Enter Secure Boot Setup Mode

The UEFI firmware allows enrolling Secure Boot keys when it is in Setup Mode.

On a Thinkpad enter the BIOS menu using the "Reboot into Firmware" entry in the systemd-boot boot menu. Once you are in the BIOS menu:

  1. Select the "Security" tab.
  2. Select the "Secure Boot" entry.
  3. Set "Secure Boot" to enabled.
  4. Select "Reset to Setup Mode".

When you are done, press F10 to save and exit.

You can see these steps as a video here.

⚠️ Do not select "Clear All Secure Boot Keys" as it will drop the Forbidden Signature Database (dbx).

Framework Devices: Enter Setup Mode

On Framework laptops (13th generation or newer) you can enter the setup mode like this:

  1. Select "Administer Secure Boot"
  2. Select "Erase all Secure Boot Settings"

[!WARNING] Don't select "Erase all Secure Boot Settings" in the Framework 13 Core Ultra Series 1 firmware. This firmware is bugged, instead delete all keys from the "PK", "KEK" and "DB" sections manually. See this thread on the Framework forum.

When you are done, press F10 to save and exit.

Microsoft Surface Devices: Disable Secure Boot

On Microsoft Surface devices (tested on Surface Book 3 and Surface Go 3), keep Secure Boot disabled in UEFI settings. On Surface Devices, having Secure Boot disabled defaults to "setup mode", and there is no need to re-enable it in this interface. After following these instructions, Lanzaboote should enable Secure Boot for you.

Other Systems

On certain systems (e.g. ASUS desktop motherboards), there is no explicit option to enter Setup Mode. Instead, choose the option to erase the existing Platform Key.

Enroll Keys

Once you've booted your system into NixOS again, you have to enroll your keys to activate Secure Boot.
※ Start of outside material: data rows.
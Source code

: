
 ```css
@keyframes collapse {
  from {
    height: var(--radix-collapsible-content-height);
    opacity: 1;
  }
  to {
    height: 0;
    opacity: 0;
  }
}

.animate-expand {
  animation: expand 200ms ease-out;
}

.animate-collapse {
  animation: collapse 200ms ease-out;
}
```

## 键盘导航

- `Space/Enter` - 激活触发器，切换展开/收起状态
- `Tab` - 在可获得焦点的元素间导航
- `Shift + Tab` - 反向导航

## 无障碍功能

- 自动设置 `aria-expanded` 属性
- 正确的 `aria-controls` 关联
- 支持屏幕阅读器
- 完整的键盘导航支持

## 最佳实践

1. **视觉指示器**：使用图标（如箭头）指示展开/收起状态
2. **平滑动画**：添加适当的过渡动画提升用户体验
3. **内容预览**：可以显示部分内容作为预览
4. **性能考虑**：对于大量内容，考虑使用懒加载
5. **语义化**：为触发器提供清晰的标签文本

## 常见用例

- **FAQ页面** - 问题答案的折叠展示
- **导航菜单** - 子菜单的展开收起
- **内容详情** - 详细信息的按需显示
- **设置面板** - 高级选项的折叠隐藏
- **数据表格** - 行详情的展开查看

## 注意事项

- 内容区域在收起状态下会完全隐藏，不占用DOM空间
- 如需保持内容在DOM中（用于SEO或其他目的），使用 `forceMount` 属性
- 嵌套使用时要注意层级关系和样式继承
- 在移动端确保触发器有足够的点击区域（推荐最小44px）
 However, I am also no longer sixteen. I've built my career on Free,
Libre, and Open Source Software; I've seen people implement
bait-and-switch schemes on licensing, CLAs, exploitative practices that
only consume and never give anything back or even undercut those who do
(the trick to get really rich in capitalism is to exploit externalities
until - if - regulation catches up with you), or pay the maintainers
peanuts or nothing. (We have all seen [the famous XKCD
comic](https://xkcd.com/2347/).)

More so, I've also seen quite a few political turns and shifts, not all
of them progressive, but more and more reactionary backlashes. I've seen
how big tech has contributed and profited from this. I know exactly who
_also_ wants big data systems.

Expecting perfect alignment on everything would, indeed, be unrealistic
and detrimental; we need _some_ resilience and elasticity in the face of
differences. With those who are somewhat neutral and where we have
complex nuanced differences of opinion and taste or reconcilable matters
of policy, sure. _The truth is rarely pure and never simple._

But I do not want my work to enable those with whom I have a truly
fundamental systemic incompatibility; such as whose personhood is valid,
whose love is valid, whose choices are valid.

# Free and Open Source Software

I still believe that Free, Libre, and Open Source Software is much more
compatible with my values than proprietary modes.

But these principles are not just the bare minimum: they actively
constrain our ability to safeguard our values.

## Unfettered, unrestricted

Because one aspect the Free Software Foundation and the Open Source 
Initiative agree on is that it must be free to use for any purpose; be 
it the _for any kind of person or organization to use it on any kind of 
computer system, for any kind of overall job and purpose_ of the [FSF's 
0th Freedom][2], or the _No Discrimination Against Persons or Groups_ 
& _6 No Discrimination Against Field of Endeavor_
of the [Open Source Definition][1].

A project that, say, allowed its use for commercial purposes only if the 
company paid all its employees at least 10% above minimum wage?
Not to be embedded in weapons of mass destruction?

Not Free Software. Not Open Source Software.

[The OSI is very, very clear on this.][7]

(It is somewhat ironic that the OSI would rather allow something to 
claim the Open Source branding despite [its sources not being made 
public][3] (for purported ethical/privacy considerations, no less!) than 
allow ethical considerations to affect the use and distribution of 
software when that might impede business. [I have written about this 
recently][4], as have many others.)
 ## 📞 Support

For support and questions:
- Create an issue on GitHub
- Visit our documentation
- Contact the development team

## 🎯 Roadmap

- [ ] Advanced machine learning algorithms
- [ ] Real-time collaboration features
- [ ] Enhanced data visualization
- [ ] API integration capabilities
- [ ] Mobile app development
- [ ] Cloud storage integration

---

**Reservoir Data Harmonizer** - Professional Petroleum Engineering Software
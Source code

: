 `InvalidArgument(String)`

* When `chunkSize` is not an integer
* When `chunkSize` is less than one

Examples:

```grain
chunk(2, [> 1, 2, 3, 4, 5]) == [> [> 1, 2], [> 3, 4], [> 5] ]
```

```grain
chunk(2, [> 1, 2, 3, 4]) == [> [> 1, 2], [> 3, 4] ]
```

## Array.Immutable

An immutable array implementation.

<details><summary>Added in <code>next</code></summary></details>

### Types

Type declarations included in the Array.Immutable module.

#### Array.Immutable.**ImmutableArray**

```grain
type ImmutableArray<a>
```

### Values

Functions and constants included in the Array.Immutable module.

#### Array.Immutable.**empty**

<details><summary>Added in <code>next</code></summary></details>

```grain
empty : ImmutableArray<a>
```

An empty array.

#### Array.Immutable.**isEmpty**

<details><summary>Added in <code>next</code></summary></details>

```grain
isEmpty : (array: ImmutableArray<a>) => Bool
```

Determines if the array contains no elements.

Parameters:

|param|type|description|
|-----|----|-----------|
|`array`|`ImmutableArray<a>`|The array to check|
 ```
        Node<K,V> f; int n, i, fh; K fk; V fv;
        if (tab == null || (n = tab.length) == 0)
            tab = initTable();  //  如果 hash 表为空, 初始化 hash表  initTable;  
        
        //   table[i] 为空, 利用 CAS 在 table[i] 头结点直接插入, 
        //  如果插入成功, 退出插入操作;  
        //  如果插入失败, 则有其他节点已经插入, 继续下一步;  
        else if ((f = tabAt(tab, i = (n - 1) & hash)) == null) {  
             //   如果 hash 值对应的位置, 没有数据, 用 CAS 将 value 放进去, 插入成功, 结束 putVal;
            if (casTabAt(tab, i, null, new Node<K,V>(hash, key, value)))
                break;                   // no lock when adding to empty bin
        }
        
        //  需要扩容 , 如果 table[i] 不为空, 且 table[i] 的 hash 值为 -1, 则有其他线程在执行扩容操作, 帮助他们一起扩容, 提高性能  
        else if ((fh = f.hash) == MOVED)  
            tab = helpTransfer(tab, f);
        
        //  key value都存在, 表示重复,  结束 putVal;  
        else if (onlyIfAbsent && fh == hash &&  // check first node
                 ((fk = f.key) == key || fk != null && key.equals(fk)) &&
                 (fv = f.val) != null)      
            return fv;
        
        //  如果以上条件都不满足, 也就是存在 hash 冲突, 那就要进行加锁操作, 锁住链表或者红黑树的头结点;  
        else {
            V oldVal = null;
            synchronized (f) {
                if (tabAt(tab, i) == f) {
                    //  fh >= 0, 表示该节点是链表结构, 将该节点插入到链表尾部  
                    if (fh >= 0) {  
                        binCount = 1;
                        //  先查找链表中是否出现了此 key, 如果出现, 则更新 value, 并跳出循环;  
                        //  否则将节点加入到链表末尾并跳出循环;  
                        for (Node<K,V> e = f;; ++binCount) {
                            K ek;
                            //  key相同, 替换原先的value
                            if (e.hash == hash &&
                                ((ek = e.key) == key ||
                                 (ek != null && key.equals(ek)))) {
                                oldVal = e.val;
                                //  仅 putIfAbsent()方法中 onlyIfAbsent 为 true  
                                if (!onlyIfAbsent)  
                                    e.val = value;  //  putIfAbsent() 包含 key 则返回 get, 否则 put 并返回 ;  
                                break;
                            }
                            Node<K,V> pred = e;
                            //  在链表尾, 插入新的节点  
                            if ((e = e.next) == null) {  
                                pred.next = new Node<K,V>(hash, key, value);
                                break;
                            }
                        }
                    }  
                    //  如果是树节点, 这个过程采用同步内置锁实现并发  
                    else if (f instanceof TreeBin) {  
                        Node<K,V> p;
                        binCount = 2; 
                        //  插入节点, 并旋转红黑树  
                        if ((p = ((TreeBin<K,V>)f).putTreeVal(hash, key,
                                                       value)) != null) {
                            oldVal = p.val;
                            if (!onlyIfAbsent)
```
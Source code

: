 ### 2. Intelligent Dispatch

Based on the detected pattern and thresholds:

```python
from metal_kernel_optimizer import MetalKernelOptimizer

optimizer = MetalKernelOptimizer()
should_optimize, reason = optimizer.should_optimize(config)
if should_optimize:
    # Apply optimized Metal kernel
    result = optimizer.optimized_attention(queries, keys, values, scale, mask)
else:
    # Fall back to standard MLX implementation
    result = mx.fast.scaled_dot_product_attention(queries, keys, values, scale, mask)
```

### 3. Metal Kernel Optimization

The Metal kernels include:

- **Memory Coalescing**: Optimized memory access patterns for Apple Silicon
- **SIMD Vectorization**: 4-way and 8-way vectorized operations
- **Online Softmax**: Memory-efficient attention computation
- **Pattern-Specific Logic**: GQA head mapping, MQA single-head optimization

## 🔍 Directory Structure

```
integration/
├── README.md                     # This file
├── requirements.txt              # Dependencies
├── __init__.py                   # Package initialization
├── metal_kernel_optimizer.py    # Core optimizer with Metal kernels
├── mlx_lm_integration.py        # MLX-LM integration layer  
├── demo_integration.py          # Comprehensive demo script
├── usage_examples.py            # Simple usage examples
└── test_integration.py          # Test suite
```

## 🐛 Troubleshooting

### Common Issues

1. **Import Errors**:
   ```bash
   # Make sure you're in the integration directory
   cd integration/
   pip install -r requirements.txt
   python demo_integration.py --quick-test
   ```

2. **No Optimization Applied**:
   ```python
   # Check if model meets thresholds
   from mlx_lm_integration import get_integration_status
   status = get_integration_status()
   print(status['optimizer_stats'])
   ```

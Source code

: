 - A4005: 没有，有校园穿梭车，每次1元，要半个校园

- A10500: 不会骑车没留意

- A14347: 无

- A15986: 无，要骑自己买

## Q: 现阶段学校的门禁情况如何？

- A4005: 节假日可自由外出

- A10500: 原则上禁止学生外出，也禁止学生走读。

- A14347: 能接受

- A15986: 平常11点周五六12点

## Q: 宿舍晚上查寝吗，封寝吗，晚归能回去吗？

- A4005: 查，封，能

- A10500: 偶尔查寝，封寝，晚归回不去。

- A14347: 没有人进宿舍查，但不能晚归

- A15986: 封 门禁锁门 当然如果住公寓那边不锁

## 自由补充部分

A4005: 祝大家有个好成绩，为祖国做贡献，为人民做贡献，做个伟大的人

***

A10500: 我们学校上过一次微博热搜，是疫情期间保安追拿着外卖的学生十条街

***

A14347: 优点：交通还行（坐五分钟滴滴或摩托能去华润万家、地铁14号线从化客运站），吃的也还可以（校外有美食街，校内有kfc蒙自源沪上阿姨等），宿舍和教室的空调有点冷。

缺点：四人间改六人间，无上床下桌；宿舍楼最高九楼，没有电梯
We include Microsoft keys here to avoid boot issues.

$ sudo sbctl enroll-keys --microsoft
Enrolling keys to EFI variables...
With vendor keys from microsoft...✓
Enrolled keys to the EFI variables!

⚠️ During boot, some hardware might include OptionROMs signed with Microsoft keys. By using the --microsoft, we enroll the Microsoft OEM certificates. Another more experimental option would be to enroll OptionROMs checksum seen at last boot using --tpm-eventlog, but these checksums might change later.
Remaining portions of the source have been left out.